Poster abstracts

Poster number 54 submitted by Benjamin Pastore

Pre-piRNA trimming prevents piRNAs from being erroneously targets by RNA dependent RNA polymerase

Benjamin Pastore (Department of Biological Chemistry and Pharmacology, The Center for RNA Biology, The Ohio State Biochemistry Program, The Ohio State University), Hannah L. Hertz (Department of Biological Chemistry and Pharmacology, The Center for RNA Biology, The Ohio State University), Wen Tang (Department of Biological Chemistry and Pharmacology, The Center for RNA Biology, The Ohio State Biochemistry Program, The Ohio State University)

Abstract:
In the germlines of animals the PIWI interacting (pi)RNA pathway suppresses the expression of transposable elements, thereby maintaining genome integrity and fertility.
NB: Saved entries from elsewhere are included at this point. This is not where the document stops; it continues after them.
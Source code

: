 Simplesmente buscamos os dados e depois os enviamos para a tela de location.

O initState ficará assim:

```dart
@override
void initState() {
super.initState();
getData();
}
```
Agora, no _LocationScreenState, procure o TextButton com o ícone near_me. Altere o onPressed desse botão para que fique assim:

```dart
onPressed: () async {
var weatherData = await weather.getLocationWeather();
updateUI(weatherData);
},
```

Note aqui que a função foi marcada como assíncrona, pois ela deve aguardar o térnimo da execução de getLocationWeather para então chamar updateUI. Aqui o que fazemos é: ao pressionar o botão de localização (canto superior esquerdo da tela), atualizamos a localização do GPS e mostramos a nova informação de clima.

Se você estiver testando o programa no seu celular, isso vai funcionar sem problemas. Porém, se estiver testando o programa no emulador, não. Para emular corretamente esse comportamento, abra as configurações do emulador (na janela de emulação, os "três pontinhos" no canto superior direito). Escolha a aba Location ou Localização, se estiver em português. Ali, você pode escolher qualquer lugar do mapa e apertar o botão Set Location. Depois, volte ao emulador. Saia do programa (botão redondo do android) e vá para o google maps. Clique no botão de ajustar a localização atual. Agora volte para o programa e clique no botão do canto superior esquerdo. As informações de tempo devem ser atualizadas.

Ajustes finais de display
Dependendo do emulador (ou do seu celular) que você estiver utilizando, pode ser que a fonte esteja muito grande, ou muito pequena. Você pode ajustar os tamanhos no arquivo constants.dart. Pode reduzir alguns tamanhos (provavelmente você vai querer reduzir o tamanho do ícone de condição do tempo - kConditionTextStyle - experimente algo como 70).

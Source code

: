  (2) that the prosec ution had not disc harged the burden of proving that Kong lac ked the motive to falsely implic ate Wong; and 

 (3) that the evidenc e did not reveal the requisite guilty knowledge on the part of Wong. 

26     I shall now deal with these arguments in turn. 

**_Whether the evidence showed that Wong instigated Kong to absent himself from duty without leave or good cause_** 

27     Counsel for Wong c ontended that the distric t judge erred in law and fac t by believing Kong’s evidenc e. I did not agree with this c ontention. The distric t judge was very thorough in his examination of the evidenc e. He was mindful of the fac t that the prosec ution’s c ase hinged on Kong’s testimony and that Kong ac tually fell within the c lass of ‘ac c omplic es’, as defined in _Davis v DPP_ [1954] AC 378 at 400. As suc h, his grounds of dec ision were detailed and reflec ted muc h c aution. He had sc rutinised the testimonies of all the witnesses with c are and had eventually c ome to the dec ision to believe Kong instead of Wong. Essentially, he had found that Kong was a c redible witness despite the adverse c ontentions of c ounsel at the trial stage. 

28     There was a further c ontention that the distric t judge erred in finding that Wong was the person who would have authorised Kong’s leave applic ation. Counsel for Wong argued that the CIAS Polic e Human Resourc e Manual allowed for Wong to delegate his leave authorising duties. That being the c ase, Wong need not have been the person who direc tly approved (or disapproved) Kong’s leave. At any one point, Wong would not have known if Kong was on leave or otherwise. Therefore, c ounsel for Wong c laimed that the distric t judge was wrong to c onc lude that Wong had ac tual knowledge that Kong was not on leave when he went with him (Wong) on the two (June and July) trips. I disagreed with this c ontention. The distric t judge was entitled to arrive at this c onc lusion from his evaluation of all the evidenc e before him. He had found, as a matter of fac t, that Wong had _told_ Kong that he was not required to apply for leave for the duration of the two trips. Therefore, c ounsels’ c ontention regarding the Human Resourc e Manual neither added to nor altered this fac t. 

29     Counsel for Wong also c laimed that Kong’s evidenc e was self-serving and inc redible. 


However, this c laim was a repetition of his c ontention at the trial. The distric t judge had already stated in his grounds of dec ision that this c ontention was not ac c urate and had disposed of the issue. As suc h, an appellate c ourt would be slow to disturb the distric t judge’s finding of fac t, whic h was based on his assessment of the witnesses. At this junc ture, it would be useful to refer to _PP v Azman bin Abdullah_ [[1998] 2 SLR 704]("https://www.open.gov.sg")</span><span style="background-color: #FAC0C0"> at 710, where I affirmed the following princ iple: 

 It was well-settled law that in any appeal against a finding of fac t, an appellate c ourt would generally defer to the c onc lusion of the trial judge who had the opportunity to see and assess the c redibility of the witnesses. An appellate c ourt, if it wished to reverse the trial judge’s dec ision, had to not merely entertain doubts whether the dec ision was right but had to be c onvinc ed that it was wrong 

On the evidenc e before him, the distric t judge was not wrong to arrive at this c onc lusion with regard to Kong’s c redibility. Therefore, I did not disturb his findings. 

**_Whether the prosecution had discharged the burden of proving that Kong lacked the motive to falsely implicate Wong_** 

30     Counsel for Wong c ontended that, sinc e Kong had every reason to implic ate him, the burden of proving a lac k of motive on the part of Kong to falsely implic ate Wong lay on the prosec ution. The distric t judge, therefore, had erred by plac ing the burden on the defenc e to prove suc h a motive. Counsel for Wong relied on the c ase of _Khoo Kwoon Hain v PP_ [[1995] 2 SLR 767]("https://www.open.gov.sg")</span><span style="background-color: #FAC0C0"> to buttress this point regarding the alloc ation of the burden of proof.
Following transcription from discrete genomic loci, piRNAs undergo two evolutionarily conserved 3’ end processing steps to complete maturation. In the first, 22-33 nucleotide (nt) long pre-piRNAs are trimmed to their mature length of 21 nt by the 3' to 5' exonuclease PARN-1. Following PARN-1 trimming, piRNAs are 2'-O methylated at their 3' termini by the methyltransferase HENN-1. It is well known that loss of PARN-1 and/or HENN-1 result in piRNA destabilization, however, other consequences of improper piRNA maturation remain unknown. In this unpublished work, we report that upon loss of PARN-1, antisense piRNA sequences accumulate in the germlines of C. elegans nematodes. We find that long untrimmed pre-piRNAs serve as templates for antisense piRNA generation, and that the RNA Dependent RNA Polymerase (RdRP) components EGO-1 and EKL-1 are responsible for synthesizing antisense piRNA sequences. In all this work identifies and characterizes a new species of small RNA in C. elegans, as well as defines a previously unknown consequence of pre-piRNA misprocessing.

References:
Pastore, B., Hertz, H.L., Price, I.F., and Tang, W. (2021). pre-piRNA trimming and 2'-O-methylation protect piRNAs from 3' tailing and degradation in C. elegans. Cell Rep 36, 109640.
Gainetdinov, I., Colpan, C., Cecchini, K., Arif, A., Jouravleva, K., Albosta, P., Vega-Badillo, J., Lee, Y., Ozata, D.M., and Zamore, P.D. (2021). Terminal modification, sequence, length, and PIWI-protein identity determine piRNA stability. Mol Cell 81, 4826-4842 e4828.
Ozata, D.M., Gainetdinov, I., Zoch, A., O'Carroll, D., and Zamore, P.D. (2019). PIWI-interacting RNAs: small RNAs with big functions. Nature Reviews Genetics 20, 89-108.
Tang, W., Tu, S., Lee, H.C., Weng, Z., and Mello, C.C. (2016). The RNase PARN-1 Trims piRNA 3' Ends to Promote Transcriptome Surveillance in C. elegans. Cell 164, 974-984.

Keywords: piRNA, small RNA, C elegans